The Minister in China (MacMurray) to the Consul at Harbin (Hanson)3

Sir: I beg leave to acknowledge the receipt of your despatch No. 1885, of January 22, 1929,4 in which you desire to be informed whether or not the treaty regulating tariff relations between the United States and China, of July 25, 1928, annuls and makes inoperative Article V of the Treaty of 1844 between the United States and China5 which [Page 781] states that, upon payment of maritime customs dues, American owned goods, upon importation into or exportation from Chinese treaty ports, shall be exempted from all other charges.

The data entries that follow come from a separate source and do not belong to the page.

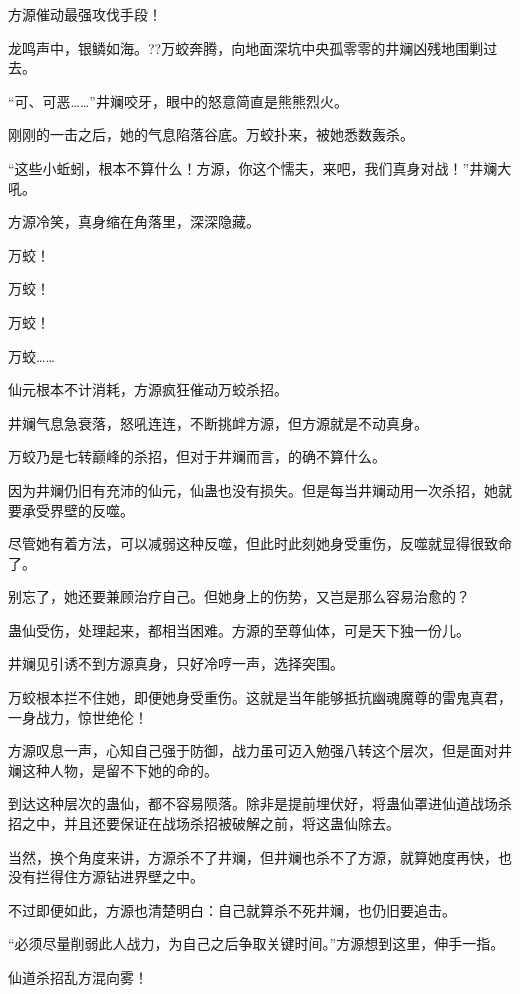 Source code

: 
\begin{this_body}

方源催动最强攻伐手段！

龙鸣声中，银鳞如海。??万蛟奔腾，向地面深坑中央孤零零的井斓凶残地围剿过去。

“可、可恶……”井斓咬牙，眼中的怒意简直是熊熊烈火。

刚刚的一击之后，她的气息陷落谷底。万蛟扑来，被她悉数轰杀。

“这些小蚯蚓，根本不算什么！方源，你这个懦夫，来吧，我们真身对战！”井斓大吼。

方源冷笑，真身缩在角落里，深深隐藏。

万蛟！

万蛟！

万蛟！

万蛟……

仙元根本不计消耗，方源疯狂催动万蛟杀招。

井斓气息急衰落，怒吼连连，不断挑衅方源，但方源就是不动真身。

万蛟乃是七转巅峰的杀招，但对于井斓而言，的确不算什么。

因为井斓仍旧有充沛的仙元，仙蛊也没有损失。但是每当井斓动用一次杀招，她就要承受界壁的反噬。

尽管她有着方法，可以减弱这种反噬，但此时此刻她身受重伤，反噬就显得很致命了。

别忘了，她还要兼顾治疗自己。但她身上的伤势，又岂是那么容易治愈的？

蛊仙受伤，处理起来，都相当困难。方源的至尊仙体，可是天下独一份儿。

井斓见引诱不到方源真身，只好冷哼一声，选择突围。

万蛟根本拦不住她，即便她身受重伤。这就是当年能够抵抗幽魂魔尊的雷鬼真君，一身战力，惊世绝伦！

方源叹息一声，心知自己强于防御，战力虽可迈入勉强八转这个层次，但是面对井斓这种人物，是留不下她的命的。

到达这种层次的蛊仙，都不容易陨落。除非是提前埋伏好，将蛊仙罩进仙道战场杀招之中，并且还要保证在战场杀招被破解之前，将这蛊仙除去。

当然，换个角度来讲，方源杀不了井斓，但井斓也杀不了方源，就算她度再快，也没有拦得住方源钻进界壁之中。

不过即便如此，方源也清楚明白：自己就算杀不死井斓，也仍旧要追击。

“必须尽量削弱此人战力，为自己之后争取关键时间。”方源想到这里，伸手一指。

仙道杀招乱方混向雾！


\end{this_body}
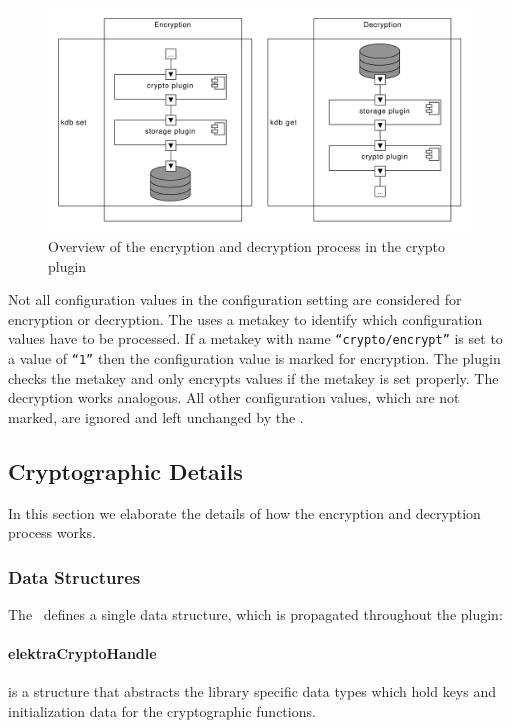 \begin{figure}[h]
\center
\caption{Overview of the encryption and decryption process in the crypto plugin}
\label{impl_crypto_overview}
\includegraphics[width=15.0cm]{umlet-figures/impl_crypto_overview.pdf}
\end{figure}

Not all configuration values in the configuration setting are considered for encryption or decryption.
The \crypto{} uses a metakey to identify which configuration values have to be processed.
If a metakey with name \texttt{``crypto/encrypt''} is set to a value of \texttt{``1''} then the configuration value is marked for encryption.
The plugin checks the metakey and only encrypts values if the metakey is set properly.
The decryption works analogous.
All other configuration values, which are not marked, are ignored and left unchanged by the \crypto.

\subsection{Cryptographic Details}

In this section we elaborate the details of how the encryption and decryption process works.

\subsubsection{Data Structures}

The \crypto ~defines a single data structure, which is propagated throughout the plugin:

\paragraph{elektraCryptoHandle} is a structure that abstracts the library specific data types which hold keys and initialization data for the cryptographic functions.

Article I of the new Sino-American Treaty states that all provisions which appear in treaties hitherto concluded and in force between the United States of America and China relating to rates of duty on imports and exports of merchandise, drawbacks, transit dues, and tonnage dues in China, shall be annulled and become inoperative and the principle of complete national tariff autonomy shall be applied, subject, however, to the condition that each of the high contracting parties shall enjoy, in the territories of the other, with respect to the above specified and any related matters, treatment in no way discriminatory as compared with the treatment accorded to any other country. The nationals of neither of the high contracting parties shall be compelled, under any pretext whatever, to pay, within the territories of the other party, any duties, internal charges or taxes, upon their imports or exportations, other or higher than those paid by nationals of the country or by nationals of any other country.

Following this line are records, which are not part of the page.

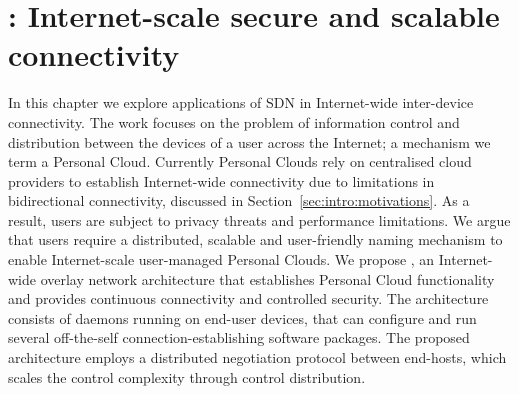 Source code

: \chapter{\signpost: Internet-scale secure and scalable connectivity}
\label{sec:signpost}
\ifpdf
    \graphicspath{{Chapter3/Chapter3Figs/PNG/}{Chapter3/Chapter3Figs/PDF/}{Chapter3/Chapter3Figs/}}
\else
    \graphicspath{{Chapter3/Chapter3Figs/EPS/}{Chapter3/Chapter3Figs/}}
\fi


In this chapter we explore applications of SDN in Internet-wide inter-device
connectivity.  The work focuses on the problem of information control and
distribution between the devices of a user across the Internet; a mechanism we
term a Personal Cloud.  Currently Personal Clouds rely on centralised cloud
providers to establish Internet-wide connectivity due to limitations in
bidirectional connectivity, discussed in Section~\ref{sec:intro:motivations}. As
a result, users are subject to privacy threats and performance limitations. We
argue that users require a distributed, scalable and user-friendly naming
mechanism to enable Internet-scale user-managed Personal Clouds.  We propose
\signpost, an Internet-wide overlay network architecture that establishes
Personal Cloud functionality and provides continuous connectivity and controlled
security. The architecture consists of daemons running on end-user devices, that
can configure and run several off-the-self connection-establishing software
packages.  The proposed architecture employs a distributed negotiation protocol
between end-hosts, which scales the control complexity through control
distribution.


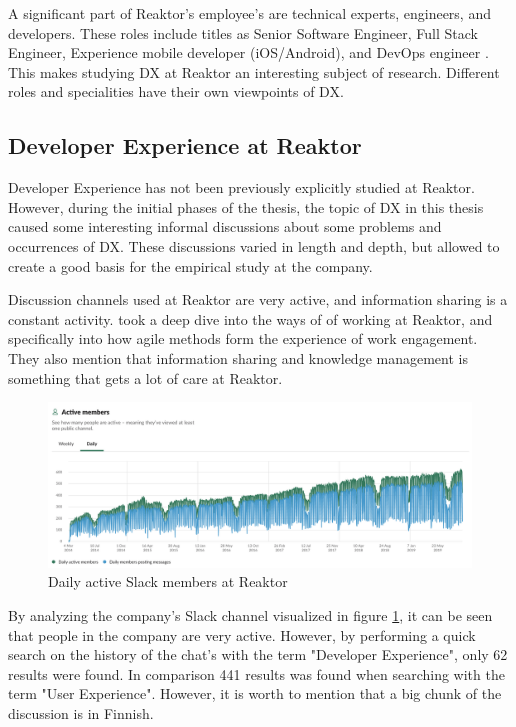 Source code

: \documentclass[english, 12pt, a4paper, sci, utf8, a-1b, online]{aaltothesis}
\begin{document}
A significant part of Reaktor's employee's are technical experts, engineers, and developers. These roles include titles as Senior Software Engineer, Full Stack Engineer, Experience mobile developer (iOS/Android), and DevOps engineer \citep{reaktor-careers}. This makes studying DX at Reaktor an interesting subject of research. Different roles and specialities have their own viewpoints of DX.

\subsection{Developer Experience at Reaktor}

Developer Experience has not been previously explicitly studied at Reaktor. However, during the initial phases of the thesis, the topic of DX in this thesis caused some interesting informal discussions about some problems and occurrences of DX. These discussions varied in length and depth, but allowed to create a good basis for the empirical study at the company.

Discussion channels used at Reaktor are very active, and information sharing is a constant activity. \citet{thesis-nelli-vilkko} took a deep dive into the ways of of working at Reaktor, and specifically into how agile methods form the experience of work engagement. They also mention that information sharing and knowledge management is something that gets a lot of care at Reaktor.

\begin{figure}[ht]
  \captionsetup{width=1\textwidth}
  \caption{Daily active Slack members at Reaktor}
  \begin{center}
    \includegraphics[width=1\textwidth]{daily-active-slack-members.png}
  \end{center}
  \label{figure:slack-members}
\end{figure}

By analyzing the company's Slack channel visualized in figure \ref{figure:slack-members}, it can be seen that people in the company are very active. However, by performing a quick search on the history of the chat's with the term "Developer Experience", only 62 results were found. In comparison 441 results was found when searching with the term "User Experience". However, it is worth to mention that a big chunk of the discussion is in Finnish.
\end{document}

Under these circumstances, it is believed that the only valid grounds for protest against new levies, after the ratification of the treaty takes place, would be in the case of clear discrimination against American goods or American interests in favor either of Chinese goods and/or merchants, or goods or merchants of some other country.

I am [etc.]

J. V. A. MacMurray
  1. Copy transmitted to the Department by the Minister in his despatch No. 1895, January 29; received March 2, 1929.
  2. Not printed.
  3. Miller, Treaties, vol. 4, p. 559.